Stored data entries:
####

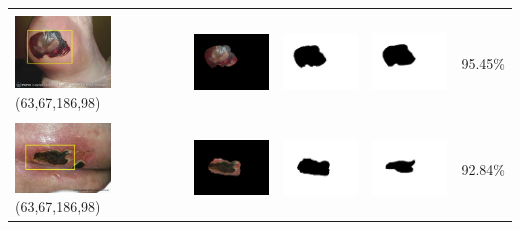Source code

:\begin{table}[H]
\begin{tabular}{|m{1.0in}|m{1.0in}|m{1.0in}|m{1.0in}|m{0.6in}|}
		&  &  & \\
		\includegraphics[width=1.0in]{gambar/hasil_segmentasi/luka_hitam/image_37_rect.jpg} {\centering\fontsize{10}{10}\selectfont(63,67,186,98)}&
		\includegraphics[width=1.0in]{gambar/hasil_segmentasi/luka_hitam/result_37.jpg}&
		\includegraphics[width=1.0in]{gambar/hasil_segmentasi/luka_hitam/mask_r_37.jpg}&
		\includegraphics[width=1.0in]{gambar/hasil_segmentasi/luka_hitam/37_r.jpg}&
		95.45\% \\
		\hline 

		&  &  & \\
		\includegraphics[width=1.0in]{gambar/hasil_segmentasi/luka_hitam/image_40_rect.jpg} {\centering\fontsize{10}{10}\selectfont(63,67,186,98)}&
		\includegraphics[width=1.0in]{gambar/hasil_segmentasi/luka_hitam/result_40.jpg}&
		\includegraphics[width=1.0in]{gambar/hasil_segmentasi/luka_hitam/mask_r_40.jpg}&
		\includegraphics[width=1.0in]{gambar/hasil_segmentasi/luka_hitam/40_r.jpg}&
		92.84\% \\
		\hline 


\end{tabular}
\end{table}
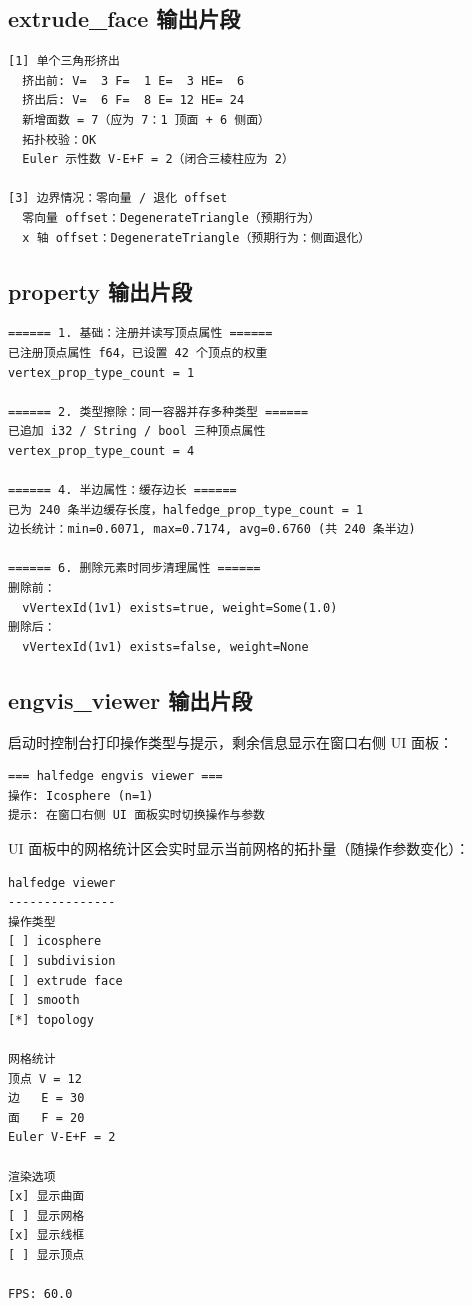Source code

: \documentclass[11pt,a4paper]{article}
\begin{document}
\subsection{extrude\_face 输出片段}

\begin{lstlisting}
[1] 单个三角形挤出
  挤出前: V=  3 F=  1 E=  3 HE=  6
  挤出后: V=  6 F=  8 E= 12 HE= 24
  新增面数 = 7（应为 7：1 顶面 + 6 侧面）
  拓扑校验：OK
  Euler 示性数 V-E+F = 2（闭合三棱柱应为 2）

[3] 边界情况：零向量 / 退化 offset
  零向量 offset：DegenerateTriangle（预期行为）
  x 轴 offset：DegenerateTriangle（预期行为：侧面退化）
\end{lstlisting}

\subsection{property 输出片段}

\begin{lstlisting}
====== 1. 基础：注册并读写顶点属性 ======
已注册顶点属性 f64，已设置 42 个顶点的权重
vertex_prop_type_count = 1

====== 2. 类型擦除：同一容器并存多种类型 ======
已追加 i32 / String / bool 三种顶点属性
vertex_prop_type_count = 4

====== 4. 半边属性：缓存边长 ======
已为 240 条半边缓存长度，halfedge_prop_type_count = 1
边长统计：min=0.6071, max=0.7174, avg=0.6760 (共 240 条半边)

====== 6. 删除元素时同步清理属性 ======
删除前：
  vVertexId(1v1) exists=true, weight=Some(1.0)
删除后：
  vVertexId(1v1) exists=false, weight=None
\end{lstlisting}

\subsection{engvis\_viewer 输出片段}

启动时控制台打印操作类型与提示，剩余信息显示在窗口右侧 UI 面板：

\begin{lstlisting}
=== halfedge engvis viewer ===
操作: Icosphere (n=1)
提示: 在窗口右侧 UI 面板实时切换操作与参数
\end{lstlisting}

UI 面板中的网格统计区会实时显示当前网格的拓扑量（随操作参数变化）：

\begin{lstlisting}
halfedge viewer
---------------
操作类型
[ ] icosphere
[ ] subdivision
[ ] extrude face
[ ] smooth
[*] topology

网格统计
顶点 V = 12
边   E = 30
面   F = 20
Euler V-E+F = 2

渲染选项
[x] 显示曲面
[ ] 显示网格
[x] 显示线框
[ ] 显示顶点

FPS: 60.0
\end{lstlisting}
\end{document}
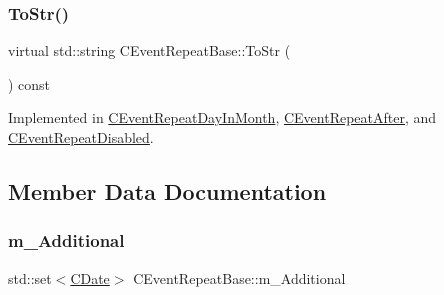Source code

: \mbox{\label{class_c_event_repeat_base_acf60d2b0890fdb3e701c944b26186197}} 
\subsubsection{\texorpdfstring{To\+Str()}{ToStr()}}
{\footnotesize\ttfamily virtual std\+::string C\+Event\+Repeat\+Base\+::\+To\+Str (\begin{DoxyParamCaption}{ }\end{DoxyParamCaption}) const\hspace{0.3cm}{\ttfamily [pure virtual]}}



Implemented in \mbox{\hyperlink{class_c_event_repeat_day_in_month_a5ec4554d0d7c1c9a50cd1f37f0d76673}{C\+Event\+Repeat\+Day\+In\+Month}}, \mbox{\hyperlink{class_c_event_repeat_after_a367f534544d07fde2ded54374152b9c3}{C\+Event\+Repeat\+After}}, and \mbox{\hyperlink{class_c_event_repeat_disabled_a58cfa9f6921c351c85f747e80183842b}{C\+Event\+Repeat\+Disabled}}.



\subsection{Member Data Documentation}
\mbox{\label{class_c_event_repeat_base_a8080eddd346a489c9a04573761895d53}} 
\subsubsection{\texorpdfstring{m\+\_\+\+Additional}{m\_Additional}}
{\footnotesize\ttfamily std\+::set$<$\mbox{\hyperlink{class_c_date}{C\+Date}}$>$ C\+Event\+Repeat\+Base\+::m\+\_\+\+Additional}

\mbox{\label{class_c_event_repeat_base_a754e059274866f1338e68307894b1602}} 
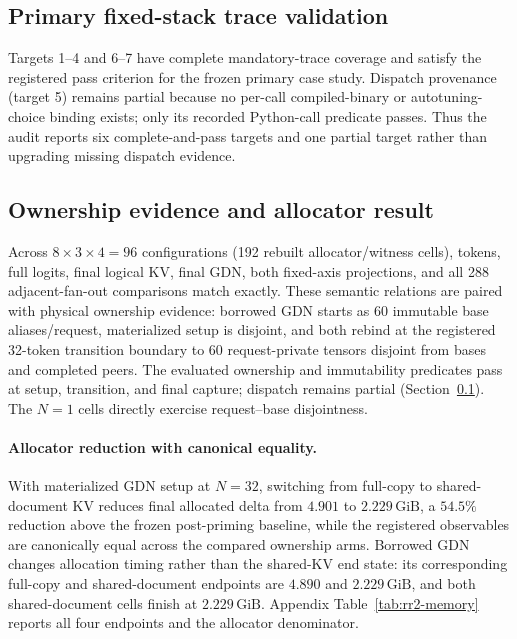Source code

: \documentclass{article}
\newcommand{\gib}{\,\mathrm{GiB}}
\begin{document}
\subsection{Primary fixed-stack trace validation}
\label{sec:target-status}

Targets 1--4 and 6--7 have complete mandatory-trace coverage and satisfy the
registered pass criterion for the frozen primary case study.  Dispatch
provenance (target 5) remains partial because no per-call compiled-binary or
autotuning-choice binding exists; only its recorded Python-call predicate
passes.  Thus the audit reports six complete-and-pass targets and one partial
target rather than upgrading missing dispatch evidence.

\subsection{Ownership evidence and allocator result}

Across $8\times3\times4=96$ configurations (192 rebuilt allocator/witness
cells), tokens, full logits, final logical KV, final GDN, both fixed-axis
projections, and all 288 adjacent-fan-out comparisons match exactly.  These
semantic relations are paired with physical ownership evidence: borrowed GDN
starts as 60 immutable base aliases/request, materialized setup is disjoint,
and both rebind at the registered 32-token transition boundary to 60
request-private tensors disjoint from bases and completed peers.  The evaluated
ownership and immutability predicates pass at setup, transition, and final
capture; dispatch remains partial (Section~\ref{sec:target-status}).  The $N=1$
cells directly exercise request--base disjointness.

\paragraph{Allocator reduction with canonical equality.}
With materialized GDN setup at $N=32$, switching from full-copy to
shared-document KV reduces final allocated delta from $4.901$ to $2.229\gib$,
a $54.5\%$ reduction above the frozen post-priming baseline, while the
registered observables are canonically equal across the compared ownership
arms.  Borrowed GDN changes allocation timing
rather than the shared-KV end state: its corresponding full-copy and
shared-document endpoints are $4.890$ and $2.229\gib$, and both shared-document
cells finish at $2.229\gib$.  Appendix Table~\ref{tab:rr2-memory} reports all
four endpoints and the allocator denominator.
\end{document}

####

→ **TASK OBJECTIVE**
The lines to show are those in the data above that include "selectfont".

→ **EXERCISE OUTPUT**
		\includegraphics[width=1.0in]{gambar/hasil_segmentasi/luka_hitam/image_37_rect.jpg} {\centering\fontsize{10}{10}\selectfont(63,67,186,98)}&
		\includegraphics[width=1.0in]{gambar/hasil_segmentasi/luka_hitam/image_40_rect.jpg} {\centering\fontsize{10}{10}\selectfont(63,67,186,98)}&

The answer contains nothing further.